2020 : une année folle ? - L'interview de Thibaut Nguyen par Market Research News

Et si 2020 était une année folle ? Ou bien si elle inaugurait une nouvelle série en mode remake des fameuses Worrrying Twenties de l’entre-deux-guerres ? C’est l’hypothèse formulée par l’équipe Futures, nouveau nom de Trends, pour synthétiser les tendances clés du moment, en s’appuyant sur la dernière vague de l'observatoire international Trend Obs. En quoi cette année pourrait-elle bien ouvrir un nouveau cycle ? Quelles forces et quelles énergies s’affrontent ? Et quels sont les impératifs qui en résultent pour les marques ? Ce sont les questions qui ont été posées au directeur de Futures, Thibaut Nguyen
 
Propos recueillis par Thierry Semblat pour Market Research News

 

MRNews : Vous avez présenté il y a quelques semaines la dernière édition de Trend Obs [...]. Avant d’en venir aux lignes de force de cette édition 2020, pourriez-vous préciser en quelques mots la méthodologie sur laquelle vous vous appuyez ?

Thibaut Nguyen : Trend Obs repose sur un double dispositif.

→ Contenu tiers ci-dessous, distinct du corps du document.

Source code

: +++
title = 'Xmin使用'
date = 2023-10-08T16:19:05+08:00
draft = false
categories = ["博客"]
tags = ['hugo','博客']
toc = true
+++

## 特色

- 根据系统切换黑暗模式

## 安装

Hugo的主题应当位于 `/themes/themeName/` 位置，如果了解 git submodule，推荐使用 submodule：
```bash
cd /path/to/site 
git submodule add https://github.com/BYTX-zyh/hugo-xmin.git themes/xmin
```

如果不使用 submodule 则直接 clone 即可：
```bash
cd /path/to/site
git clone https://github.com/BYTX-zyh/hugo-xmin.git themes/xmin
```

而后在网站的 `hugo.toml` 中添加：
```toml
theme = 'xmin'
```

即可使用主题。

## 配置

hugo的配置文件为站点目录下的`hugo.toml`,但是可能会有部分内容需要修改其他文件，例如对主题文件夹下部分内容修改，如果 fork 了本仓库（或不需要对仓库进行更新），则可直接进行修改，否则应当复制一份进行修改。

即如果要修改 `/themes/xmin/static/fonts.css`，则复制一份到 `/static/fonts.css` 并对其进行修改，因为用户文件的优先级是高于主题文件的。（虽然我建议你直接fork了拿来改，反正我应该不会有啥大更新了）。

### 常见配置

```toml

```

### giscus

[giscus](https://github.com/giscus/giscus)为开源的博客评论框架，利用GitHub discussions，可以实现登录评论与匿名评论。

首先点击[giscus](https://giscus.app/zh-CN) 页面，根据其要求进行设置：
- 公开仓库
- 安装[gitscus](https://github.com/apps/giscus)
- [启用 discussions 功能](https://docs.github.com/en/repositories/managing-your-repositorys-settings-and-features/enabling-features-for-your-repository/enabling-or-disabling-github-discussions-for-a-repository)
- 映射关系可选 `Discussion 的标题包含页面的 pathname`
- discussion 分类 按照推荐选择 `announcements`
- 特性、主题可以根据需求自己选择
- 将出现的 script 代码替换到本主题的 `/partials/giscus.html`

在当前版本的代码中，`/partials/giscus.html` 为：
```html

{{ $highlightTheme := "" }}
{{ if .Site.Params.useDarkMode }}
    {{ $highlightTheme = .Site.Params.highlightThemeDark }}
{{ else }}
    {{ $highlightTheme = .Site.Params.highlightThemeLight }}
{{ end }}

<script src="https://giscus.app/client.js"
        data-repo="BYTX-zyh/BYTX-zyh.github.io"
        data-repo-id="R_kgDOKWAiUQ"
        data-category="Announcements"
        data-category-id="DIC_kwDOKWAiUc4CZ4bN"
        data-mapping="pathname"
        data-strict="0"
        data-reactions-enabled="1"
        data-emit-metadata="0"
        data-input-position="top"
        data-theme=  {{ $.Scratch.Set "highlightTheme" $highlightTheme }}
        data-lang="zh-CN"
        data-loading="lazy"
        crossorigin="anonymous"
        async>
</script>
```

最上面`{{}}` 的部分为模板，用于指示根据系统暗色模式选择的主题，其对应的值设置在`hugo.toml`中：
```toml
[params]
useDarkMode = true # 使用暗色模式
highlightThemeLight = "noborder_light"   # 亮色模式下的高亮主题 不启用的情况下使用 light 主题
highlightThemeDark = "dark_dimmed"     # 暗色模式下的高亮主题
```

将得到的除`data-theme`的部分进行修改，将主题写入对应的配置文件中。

Chaque année et pour chacun des six pays retenus, nous interrogeons une douzaine de trendsetters, des gens qui ont entre 20 et 40 ans, minutieusement choisis en fonction de leur capacité à être « éponge », à sentir ce qui se passe autour d’eux et à le formuler. Ces individus ne sont pas nécessairement des artistes, mais ont des connexions avec le monde de la création, qui constitue une forme d’avant-garde socioculturelle. Ce ne sont surtout pas des jet-setters « hors-sol », mais plutôt des représentants de la classe moyenne, rien n’interdisant à ce qu’ils soient pro-Trump par exemple ou affichent une sensibilité « populiste » . Dans ces 6 pays figurent systématiquement les États-Unis et la France, deux autres pays européens — l’Angleterre et l’Italie pour cette édition —, un pays asiatique ainsi qu’un pays d’Amérique Latine, le Brésil ayant été retenu cette année. Nous complétons ces matériaux par ce que nous apprenons par ailleurs au travers de nos différents observatoires, dans de multiples secteurs, et de tout ce qui apparaît comme particulièrement significatif dans les analyses des prospectivistes. L’idée est de pouvoir s’appuyer sur des données aussi robustes et cohérentes que possible.

 

2020 : Année folle ? est l’intitulé que vous avez retenu pour présenter les résultats de cette dernière édition. En y ajoutant « Bienvenue dans les Worrrying Twenties ». En quoi 2020 pourrait-elle être une année folle, ou inaugurer une sorte de remake de ces années folles ? 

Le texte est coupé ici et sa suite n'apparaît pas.